Distance-delivered graduate education proposals advance
As a result of a request for proposals for new distance-delivered graduate education offerings, the Department of Engineering Professional Development has selected five proposals to move forward in development. The winning proposals showcased broad participation from the College of Engineering:
• Bernard A. and Frances M. Weideman Professor of Mechanical Engineering Vadim Shapiro will study the feasibility of offering an online course in Computational Geometry techniques that are at the core of computer graphics, video games, 3D printing, simulation, computer-aided design, GIS, biomedical imaging and computational science.

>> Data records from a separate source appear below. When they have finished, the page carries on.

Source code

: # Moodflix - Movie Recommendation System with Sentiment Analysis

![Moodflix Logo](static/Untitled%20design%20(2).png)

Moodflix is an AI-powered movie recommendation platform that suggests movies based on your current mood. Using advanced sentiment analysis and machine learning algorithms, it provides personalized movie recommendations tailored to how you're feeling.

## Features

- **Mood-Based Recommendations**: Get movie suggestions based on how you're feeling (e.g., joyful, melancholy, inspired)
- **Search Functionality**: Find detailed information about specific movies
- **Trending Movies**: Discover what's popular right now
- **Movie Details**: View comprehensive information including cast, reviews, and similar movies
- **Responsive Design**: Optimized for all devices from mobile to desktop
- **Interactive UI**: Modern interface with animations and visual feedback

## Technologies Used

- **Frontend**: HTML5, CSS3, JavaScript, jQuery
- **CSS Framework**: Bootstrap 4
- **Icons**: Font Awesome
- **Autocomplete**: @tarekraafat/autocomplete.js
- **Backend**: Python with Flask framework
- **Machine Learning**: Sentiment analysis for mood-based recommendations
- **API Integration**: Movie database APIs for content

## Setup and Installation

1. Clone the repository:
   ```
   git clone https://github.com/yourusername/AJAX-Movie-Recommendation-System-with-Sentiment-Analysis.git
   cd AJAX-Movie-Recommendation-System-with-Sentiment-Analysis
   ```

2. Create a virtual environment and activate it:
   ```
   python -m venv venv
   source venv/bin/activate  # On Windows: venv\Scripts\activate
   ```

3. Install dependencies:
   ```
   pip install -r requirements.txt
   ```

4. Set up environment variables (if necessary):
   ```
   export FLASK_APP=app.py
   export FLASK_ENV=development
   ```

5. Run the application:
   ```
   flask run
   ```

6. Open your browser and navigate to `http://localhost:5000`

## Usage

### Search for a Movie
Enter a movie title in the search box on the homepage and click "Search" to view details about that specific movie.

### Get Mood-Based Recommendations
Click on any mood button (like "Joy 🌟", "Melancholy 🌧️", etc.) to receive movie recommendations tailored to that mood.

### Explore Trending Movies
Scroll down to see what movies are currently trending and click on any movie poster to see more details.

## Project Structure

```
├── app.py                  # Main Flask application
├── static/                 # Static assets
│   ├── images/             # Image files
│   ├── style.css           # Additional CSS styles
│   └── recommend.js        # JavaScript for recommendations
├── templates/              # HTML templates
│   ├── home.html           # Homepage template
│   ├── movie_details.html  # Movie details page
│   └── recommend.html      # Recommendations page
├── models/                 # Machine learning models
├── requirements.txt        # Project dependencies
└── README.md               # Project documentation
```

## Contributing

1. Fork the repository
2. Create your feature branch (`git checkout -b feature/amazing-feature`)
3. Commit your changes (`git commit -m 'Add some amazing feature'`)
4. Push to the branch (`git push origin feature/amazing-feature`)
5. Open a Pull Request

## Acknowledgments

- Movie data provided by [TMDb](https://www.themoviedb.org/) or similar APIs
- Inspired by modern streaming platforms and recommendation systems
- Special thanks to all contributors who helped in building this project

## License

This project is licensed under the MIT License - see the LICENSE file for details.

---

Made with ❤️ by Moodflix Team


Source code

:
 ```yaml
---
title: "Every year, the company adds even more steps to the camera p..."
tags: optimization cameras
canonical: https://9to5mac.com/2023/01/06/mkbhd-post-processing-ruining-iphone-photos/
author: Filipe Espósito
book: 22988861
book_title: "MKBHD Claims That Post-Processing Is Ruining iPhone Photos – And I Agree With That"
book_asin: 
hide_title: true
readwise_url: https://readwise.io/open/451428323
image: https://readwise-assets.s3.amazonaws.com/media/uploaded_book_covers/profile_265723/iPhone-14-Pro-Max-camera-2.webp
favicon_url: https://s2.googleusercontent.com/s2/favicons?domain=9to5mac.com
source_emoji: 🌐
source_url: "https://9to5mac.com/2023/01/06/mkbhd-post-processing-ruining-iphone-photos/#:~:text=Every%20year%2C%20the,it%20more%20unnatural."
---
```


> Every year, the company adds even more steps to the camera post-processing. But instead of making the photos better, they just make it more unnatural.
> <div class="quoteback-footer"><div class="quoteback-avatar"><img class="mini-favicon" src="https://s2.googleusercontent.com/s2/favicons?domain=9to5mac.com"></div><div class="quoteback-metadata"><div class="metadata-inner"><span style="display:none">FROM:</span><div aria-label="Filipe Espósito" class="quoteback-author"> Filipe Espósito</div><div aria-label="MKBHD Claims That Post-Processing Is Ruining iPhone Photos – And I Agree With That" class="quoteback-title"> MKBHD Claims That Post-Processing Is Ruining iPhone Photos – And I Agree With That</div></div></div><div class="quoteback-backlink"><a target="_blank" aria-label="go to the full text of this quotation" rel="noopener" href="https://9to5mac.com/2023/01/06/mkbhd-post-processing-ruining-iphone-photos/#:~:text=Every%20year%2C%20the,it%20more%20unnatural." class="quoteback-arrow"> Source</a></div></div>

• Wisconsin Distinguished Professor of Civil and Environmental Engineering and Geological Engineering Craig Benson will investigate a new online Master of Engineering in Environmental Engineering degree that would provide the foundational training necessary for practicing Environmental Engineers to meet the increasingly complex and difficult environmental challenges faced by society.
• Mechanical Engineering Associate Professor Dan Negrut will research the possibility of distance graduate education that emphasizes the increased need for computer modeling, simulation and visualization in science, engineering and business. Students would increase their ability to leverage advances in computer hardware, software technology, and new simulation and visualization methods in the applied computing landscape.
• Materials Science and Engineering Director of User Facilities Jon McCarthy will evaluate a possible modular online program to train researchers in materials characterization tools. Students would increase their ability to optimize and develop materials for industrial applications by better understanding key characterization methods, available techniques and virtual guidance on state-of-the-art methods.
• Electrical and Computer Engineering Professor Akbar Sayeed and Duane H. and Dorothy M. Bluemke Professor of Electrical and Computer Engineering John Booske will research the feasibility of distance graduate education in the broad area of wireless communications and sensing, including fundamental theoretical concepts, techniques, circuits, hardware, networking techniques and mobile computing applications.
Each proposal is jointly funded by the UW-Madison Division of Continuing Studies, College of Engineering, and EPD. Over a six-month timeline, the funding will support concept development to determine a program’s learning objectives, target student populations, draft curriculum, faculty commitment, and business plan. The concept then will undergo feasibility testing to determine if key design requirements can be achieved, while producing unique strengths that match student and industry needs.